Exercise details:
Could you retype the records below exactly as they appear, skipping any pictures?

[Saved entries]
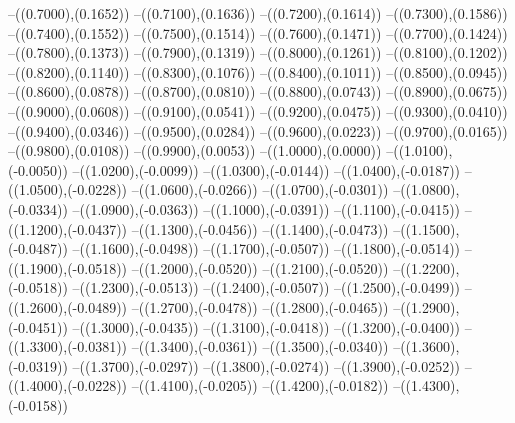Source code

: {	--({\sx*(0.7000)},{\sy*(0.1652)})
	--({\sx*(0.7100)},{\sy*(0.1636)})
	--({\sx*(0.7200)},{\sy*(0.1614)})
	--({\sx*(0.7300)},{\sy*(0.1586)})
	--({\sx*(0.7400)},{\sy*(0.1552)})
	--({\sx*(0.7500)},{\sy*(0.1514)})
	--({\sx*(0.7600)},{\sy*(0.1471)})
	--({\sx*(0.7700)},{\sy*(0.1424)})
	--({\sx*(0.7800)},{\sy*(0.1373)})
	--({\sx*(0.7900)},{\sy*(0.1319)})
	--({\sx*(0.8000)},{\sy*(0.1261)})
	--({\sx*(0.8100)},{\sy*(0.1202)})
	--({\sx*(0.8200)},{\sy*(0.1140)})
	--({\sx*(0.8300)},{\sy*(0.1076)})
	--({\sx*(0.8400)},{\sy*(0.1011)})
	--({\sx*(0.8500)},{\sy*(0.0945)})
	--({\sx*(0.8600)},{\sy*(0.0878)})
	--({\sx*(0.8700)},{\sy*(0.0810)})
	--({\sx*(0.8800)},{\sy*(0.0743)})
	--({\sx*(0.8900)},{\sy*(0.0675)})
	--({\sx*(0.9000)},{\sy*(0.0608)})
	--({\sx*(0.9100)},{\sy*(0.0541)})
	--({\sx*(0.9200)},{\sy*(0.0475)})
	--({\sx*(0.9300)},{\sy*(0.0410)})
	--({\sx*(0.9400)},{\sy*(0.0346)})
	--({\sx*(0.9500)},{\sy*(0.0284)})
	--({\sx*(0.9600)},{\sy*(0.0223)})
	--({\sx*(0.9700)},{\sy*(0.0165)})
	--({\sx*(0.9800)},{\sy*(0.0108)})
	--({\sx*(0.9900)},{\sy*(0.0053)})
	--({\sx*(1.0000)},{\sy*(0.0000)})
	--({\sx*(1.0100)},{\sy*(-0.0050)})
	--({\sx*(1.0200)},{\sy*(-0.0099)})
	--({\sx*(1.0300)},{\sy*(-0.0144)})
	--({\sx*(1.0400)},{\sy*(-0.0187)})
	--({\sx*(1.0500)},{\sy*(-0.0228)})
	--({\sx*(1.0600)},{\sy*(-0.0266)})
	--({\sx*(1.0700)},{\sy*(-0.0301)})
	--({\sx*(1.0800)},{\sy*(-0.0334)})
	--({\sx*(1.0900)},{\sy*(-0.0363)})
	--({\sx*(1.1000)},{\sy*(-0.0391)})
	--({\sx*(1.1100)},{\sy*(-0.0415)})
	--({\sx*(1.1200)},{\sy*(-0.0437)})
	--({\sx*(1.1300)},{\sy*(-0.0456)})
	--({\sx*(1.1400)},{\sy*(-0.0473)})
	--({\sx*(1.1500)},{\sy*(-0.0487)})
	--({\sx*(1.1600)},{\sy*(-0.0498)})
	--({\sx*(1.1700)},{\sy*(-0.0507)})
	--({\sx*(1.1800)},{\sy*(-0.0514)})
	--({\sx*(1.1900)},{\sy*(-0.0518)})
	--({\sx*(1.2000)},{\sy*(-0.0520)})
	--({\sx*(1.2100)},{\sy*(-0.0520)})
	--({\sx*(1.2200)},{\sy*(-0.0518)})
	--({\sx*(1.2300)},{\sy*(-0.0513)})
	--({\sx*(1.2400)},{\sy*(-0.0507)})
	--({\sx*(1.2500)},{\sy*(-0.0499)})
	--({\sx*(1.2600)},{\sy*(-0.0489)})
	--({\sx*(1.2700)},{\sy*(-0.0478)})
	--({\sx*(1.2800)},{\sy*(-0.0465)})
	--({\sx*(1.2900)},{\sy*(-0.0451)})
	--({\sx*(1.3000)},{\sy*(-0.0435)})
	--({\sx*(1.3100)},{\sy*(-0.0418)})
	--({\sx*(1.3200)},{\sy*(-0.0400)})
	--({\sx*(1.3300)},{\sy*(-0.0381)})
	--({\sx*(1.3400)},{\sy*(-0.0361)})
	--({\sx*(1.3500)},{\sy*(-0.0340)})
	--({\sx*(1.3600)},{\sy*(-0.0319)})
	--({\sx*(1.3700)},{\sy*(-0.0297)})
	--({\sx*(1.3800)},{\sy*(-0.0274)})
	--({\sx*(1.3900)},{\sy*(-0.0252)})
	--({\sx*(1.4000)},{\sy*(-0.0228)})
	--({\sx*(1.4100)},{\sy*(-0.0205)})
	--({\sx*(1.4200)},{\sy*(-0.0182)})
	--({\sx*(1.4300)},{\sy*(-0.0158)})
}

Solution:
Source code

: {	--({\sx*(0.7000)},{\sy*(0.1652)})
	--({\sx*(0.7100)},{\sy*(0.1636)})
	--({\sx*(0.7200)},{\sy*(0.1614)})
	--({\sx*(0.7300)},{\sy*(0.1586)})
	--({\sx*(0.7400)},{\sy*(0.1552)})
	--({\sx*(0.7500)},{\sy*(0.1514)})
	--({\sx*(0.7600)},{\sy*(0.1471)})
	--({\sx*(0.7700)},{\sy*(0.1424)})
	--({\sx*(0.7800)},{\sy*(0.1373)})
	--({\sx*(0.7900)},{\sy*(0.1319)})
	--({\sx*(0.8000)},{\sy*(0.1261)})
	--({\sx*(0.8100)},{\sy*(0.1202)})
	--({\sx*(0.8200)},{\sy*(0.1140)})
	--({\sx*(0.8300)},{\sy*(0.1076)})
	--({\sx*(0.8400)},{\sy*(0.1011)})
	--({\sx*(0.8500)},{\sy*(0.0945)})
	--({\sx*(0.8600)},{\sy*(0.0878)})
	--({\sx*(0.8700)},{\sy*(0.0810)})
	--({\sx*(0.8800)},{\sy*(0.0743)})
	--({\sx*(0.8900)},{\sy*(0.0675)})
	--({\sx*(0.9000)},{\sy*(0.0608)})
	--({\sx*(0.9100)},{\sy*(0.0541)})
	--({\sx*(0.9200)},{\sy*(0.0475)})
	--({\sx*(0.9300)},{\sy*(0.0410)})
	--({\sx*(0.9400)},{\sy*(0.0346)})
	--({\sx*(0.9500)},{\sy*(0.0284)})
	--({\sx*(0.9600)},{\sy*(0.0223)})
	--({\sx*(0.9700)},{\sy*(0.0165)})
	--({\sx*(0.9800)},{\sy*(0.0108)})
	--({\sx*(0.9900)},{\sy*(0.0053)})
	--({\sx*(1.0000)},{\sy*(0.0000)})
	--({\sx*(1.0100)},{\sy*(-0.0050)})
	--({\sx*(1.0200)},{\sy*(-0.0099)})
	--({\sx*(1.0300)},{\sy*(-0.0144)})
	--({\sx*(1.0400)},{\sy*(-0.0187)})
	--({\sx*(1.0500)},{\sy*(-0.0228)})
	--({\sx*(1.0600)},{\sy*(-0.0266)})
	--({\sx*(1.0700)},{\sy*(-0.0301)})
	--({\sx*(1.0800)},{\sy*(-0.0334)})
	--({\sx*(1.0900)},{\sy*(-0.0363)})
	--({\sx*(1.1000)},{\sy*(-0.0391)})
	--({\sx*(1.1100)},{\sy*(-0.0415)})
	--({\sx*(1.1200)},{\sy*(-0.0437)})
	--({\sx*(1.1300)},{\sy*(-0.0456)})
	--({\sx*(1.1400)},{\sy*(-0.0473)})
	--({\sx*(1.1500)},{\sy*(-0.0487)})
	--({\sx*(1.1600)},{\sy*(-0.0498)})
	--({\sx*(1.1700)},{\sy*(-0.0507)})
	--({\sx*(1.1800)},{\sy*(-0.0514)})
	--({\sx*(1.1900)},{\sy*(-0.0518)})
	--({\sx*(1.2000)},{\sy*(-0.0520)})
	--({\sx*(1.2100)},{\sy*(-0.0520)})
	--({\sx*(1.2200)},{\sy*(-0.0518)})
	--({\sx*(1.2300)},{\sy*(-0.0513)})
	--({\sx*(1.2400)},{\sy*(-0.0507)})
	--({\sx*(1.2500)},{\sy*(-0.0499)})
	--({\sx*(1.2600)},{\sy*(-0.0489)})
	--({\sx*(1.2700)},{\sy*(-0.0478)})
	--({\sx*(1.2800)},{\sy*(-0.0465)})
	--({\sx*(1.2900)},{\sy*(-0.0451)})
	--({\sx*(1.3000)},{\sy*(-0.0435)})
	--({\sx*(1.3100)},{\sy*(-0.0418)})
	--({\sx*(1.3200)},{\sy*(-0.0400)})
	--({\sx*(1.3300)},{\sy*(-0.0381)})
	--({\sx*(1.3400)},{\sy*(-0.0361)})
	--({\sx*(1.3500)},{\sy*(-0.0340)})
	--({\sx*(1.3600)},{\sy*(-0.0319)})
	--({\sx*(1.3700)},{\sy*(-0.0297)})
	--({\sx*(1.3800)},{\sy*(-0.0274)})
	--({\sx*(1.3900)},{\sy*(-0.0252)})
	--({\sx*(1.4000)},{\sy*(-0.0228)})
	--({\sx*(1.4100)},{\sy*(-0.0205)})
	--({\sx*(1.4200)},{\sy*(-0.0182)})
	--({\sx*(1.4300)},{\sy*(-0.0158)})
}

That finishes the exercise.